##### The records

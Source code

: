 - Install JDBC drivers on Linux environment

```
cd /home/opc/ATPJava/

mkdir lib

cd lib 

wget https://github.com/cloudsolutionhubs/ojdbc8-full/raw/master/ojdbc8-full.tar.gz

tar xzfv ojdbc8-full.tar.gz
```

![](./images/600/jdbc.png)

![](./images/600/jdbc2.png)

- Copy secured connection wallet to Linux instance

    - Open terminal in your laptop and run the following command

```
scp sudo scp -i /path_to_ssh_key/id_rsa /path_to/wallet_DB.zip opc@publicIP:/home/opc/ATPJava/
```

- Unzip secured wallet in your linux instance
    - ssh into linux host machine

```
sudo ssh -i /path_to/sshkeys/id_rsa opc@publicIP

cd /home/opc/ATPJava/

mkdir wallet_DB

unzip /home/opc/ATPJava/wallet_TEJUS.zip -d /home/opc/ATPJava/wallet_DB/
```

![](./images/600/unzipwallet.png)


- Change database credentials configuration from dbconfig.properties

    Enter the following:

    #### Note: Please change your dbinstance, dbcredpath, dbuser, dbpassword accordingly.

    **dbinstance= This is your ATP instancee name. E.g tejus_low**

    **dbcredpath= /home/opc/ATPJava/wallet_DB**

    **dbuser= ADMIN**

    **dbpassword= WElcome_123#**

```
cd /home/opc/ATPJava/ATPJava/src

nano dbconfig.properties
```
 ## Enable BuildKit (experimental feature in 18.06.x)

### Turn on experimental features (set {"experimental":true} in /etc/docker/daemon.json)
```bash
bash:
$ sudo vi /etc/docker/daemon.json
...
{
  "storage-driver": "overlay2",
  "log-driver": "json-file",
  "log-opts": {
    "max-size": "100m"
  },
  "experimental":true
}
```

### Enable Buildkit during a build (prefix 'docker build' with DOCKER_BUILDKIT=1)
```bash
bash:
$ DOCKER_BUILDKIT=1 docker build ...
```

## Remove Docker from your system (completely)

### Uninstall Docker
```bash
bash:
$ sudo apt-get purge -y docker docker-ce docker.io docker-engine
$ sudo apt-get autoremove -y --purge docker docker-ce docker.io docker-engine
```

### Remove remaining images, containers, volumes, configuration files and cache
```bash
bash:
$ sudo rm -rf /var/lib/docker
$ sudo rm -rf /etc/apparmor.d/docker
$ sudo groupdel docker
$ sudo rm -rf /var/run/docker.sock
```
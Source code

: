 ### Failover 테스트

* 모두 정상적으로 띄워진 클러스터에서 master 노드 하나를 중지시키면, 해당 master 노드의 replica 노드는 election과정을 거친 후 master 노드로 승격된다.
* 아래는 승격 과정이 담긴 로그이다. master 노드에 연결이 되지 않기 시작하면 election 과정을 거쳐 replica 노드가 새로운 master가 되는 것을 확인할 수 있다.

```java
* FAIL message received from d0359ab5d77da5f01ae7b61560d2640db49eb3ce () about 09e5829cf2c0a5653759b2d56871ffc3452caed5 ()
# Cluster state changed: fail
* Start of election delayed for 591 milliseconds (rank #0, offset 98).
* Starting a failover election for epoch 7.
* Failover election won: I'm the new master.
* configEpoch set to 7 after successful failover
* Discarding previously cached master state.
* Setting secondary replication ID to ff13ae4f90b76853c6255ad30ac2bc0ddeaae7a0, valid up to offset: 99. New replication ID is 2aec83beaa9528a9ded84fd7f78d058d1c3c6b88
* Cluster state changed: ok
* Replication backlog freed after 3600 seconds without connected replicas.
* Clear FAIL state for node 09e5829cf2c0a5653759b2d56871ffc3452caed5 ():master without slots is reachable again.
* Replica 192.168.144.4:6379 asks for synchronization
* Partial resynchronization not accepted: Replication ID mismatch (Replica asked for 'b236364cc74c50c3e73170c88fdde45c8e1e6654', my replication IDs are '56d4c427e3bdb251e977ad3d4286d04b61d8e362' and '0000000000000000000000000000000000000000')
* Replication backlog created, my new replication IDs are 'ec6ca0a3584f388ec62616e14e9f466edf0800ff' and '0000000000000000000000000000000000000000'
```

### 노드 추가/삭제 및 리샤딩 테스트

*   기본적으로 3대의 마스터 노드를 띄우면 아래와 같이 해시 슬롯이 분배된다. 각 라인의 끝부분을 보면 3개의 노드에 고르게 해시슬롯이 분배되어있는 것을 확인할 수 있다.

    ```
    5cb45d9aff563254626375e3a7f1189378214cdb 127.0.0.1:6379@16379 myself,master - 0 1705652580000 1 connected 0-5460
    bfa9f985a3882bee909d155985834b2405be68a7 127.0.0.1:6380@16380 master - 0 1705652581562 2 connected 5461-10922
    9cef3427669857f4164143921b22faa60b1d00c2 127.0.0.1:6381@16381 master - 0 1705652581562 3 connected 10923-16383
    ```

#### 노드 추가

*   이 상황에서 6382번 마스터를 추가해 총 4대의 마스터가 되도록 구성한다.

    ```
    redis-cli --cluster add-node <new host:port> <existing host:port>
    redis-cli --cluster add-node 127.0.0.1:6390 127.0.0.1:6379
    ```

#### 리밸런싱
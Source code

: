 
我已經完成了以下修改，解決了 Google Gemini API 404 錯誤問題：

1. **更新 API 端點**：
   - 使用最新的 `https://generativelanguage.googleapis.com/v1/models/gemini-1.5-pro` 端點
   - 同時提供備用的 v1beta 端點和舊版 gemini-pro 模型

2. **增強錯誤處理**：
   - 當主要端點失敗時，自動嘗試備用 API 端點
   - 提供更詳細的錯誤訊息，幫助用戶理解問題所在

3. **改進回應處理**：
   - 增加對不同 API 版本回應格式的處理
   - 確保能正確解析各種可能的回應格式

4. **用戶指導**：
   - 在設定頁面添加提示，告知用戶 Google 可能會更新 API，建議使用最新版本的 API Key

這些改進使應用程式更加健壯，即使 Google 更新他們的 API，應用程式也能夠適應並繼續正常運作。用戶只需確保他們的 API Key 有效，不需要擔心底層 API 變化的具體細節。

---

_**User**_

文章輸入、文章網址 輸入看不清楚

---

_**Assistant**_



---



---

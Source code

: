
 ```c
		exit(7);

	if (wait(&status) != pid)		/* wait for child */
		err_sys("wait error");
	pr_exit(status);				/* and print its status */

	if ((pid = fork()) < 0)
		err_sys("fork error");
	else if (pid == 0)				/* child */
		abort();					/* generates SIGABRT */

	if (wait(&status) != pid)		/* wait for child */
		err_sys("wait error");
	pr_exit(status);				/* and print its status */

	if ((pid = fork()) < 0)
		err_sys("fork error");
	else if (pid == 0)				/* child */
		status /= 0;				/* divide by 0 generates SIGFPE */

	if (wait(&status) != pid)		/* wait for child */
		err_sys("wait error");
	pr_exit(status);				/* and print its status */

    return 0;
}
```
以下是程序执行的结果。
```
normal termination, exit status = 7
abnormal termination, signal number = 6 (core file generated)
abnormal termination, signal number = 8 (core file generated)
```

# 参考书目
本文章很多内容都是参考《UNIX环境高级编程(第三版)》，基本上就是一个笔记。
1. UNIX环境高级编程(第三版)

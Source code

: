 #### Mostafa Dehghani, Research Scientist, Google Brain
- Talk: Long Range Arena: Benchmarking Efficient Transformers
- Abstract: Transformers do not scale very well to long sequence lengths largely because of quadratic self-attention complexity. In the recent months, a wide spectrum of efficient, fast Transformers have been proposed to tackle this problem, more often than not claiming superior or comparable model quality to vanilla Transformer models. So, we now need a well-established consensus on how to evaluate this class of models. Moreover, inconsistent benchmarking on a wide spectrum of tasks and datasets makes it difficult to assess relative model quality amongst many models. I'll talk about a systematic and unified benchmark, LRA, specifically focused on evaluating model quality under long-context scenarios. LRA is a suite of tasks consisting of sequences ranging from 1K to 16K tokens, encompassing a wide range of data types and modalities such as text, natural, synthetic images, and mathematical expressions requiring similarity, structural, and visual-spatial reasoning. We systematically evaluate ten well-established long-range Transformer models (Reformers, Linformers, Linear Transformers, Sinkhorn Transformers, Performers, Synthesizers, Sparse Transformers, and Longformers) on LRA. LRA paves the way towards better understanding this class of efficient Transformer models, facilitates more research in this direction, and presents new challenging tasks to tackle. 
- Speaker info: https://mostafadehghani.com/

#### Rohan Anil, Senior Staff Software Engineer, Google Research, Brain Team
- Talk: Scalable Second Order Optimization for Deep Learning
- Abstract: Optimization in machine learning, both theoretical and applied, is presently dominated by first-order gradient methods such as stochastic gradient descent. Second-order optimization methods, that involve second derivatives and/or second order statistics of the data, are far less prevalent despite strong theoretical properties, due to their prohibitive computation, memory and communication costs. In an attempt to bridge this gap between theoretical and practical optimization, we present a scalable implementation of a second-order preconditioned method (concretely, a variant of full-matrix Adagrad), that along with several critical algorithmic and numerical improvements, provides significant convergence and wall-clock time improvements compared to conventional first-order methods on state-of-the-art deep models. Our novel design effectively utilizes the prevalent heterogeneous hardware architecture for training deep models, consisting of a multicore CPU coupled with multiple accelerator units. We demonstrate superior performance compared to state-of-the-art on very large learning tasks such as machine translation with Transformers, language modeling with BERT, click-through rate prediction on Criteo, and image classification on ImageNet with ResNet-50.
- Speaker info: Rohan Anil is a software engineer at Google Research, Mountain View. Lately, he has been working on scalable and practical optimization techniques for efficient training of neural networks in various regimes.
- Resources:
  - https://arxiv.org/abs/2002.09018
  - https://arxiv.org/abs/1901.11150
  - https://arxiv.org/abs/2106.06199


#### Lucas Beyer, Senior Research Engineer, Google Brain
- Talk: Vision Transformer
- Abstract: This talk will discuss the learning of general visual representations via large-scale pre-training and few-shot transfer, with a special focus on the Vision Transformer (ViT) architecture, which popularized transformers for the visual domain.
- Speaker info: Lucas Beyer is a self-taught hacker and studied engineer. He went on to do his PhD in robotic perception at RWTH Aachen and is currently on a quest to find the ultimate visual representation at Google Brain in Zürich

##########

Work out the number of lines in the entries above that hold the word "node", giving the number without comment.

• Task output: 3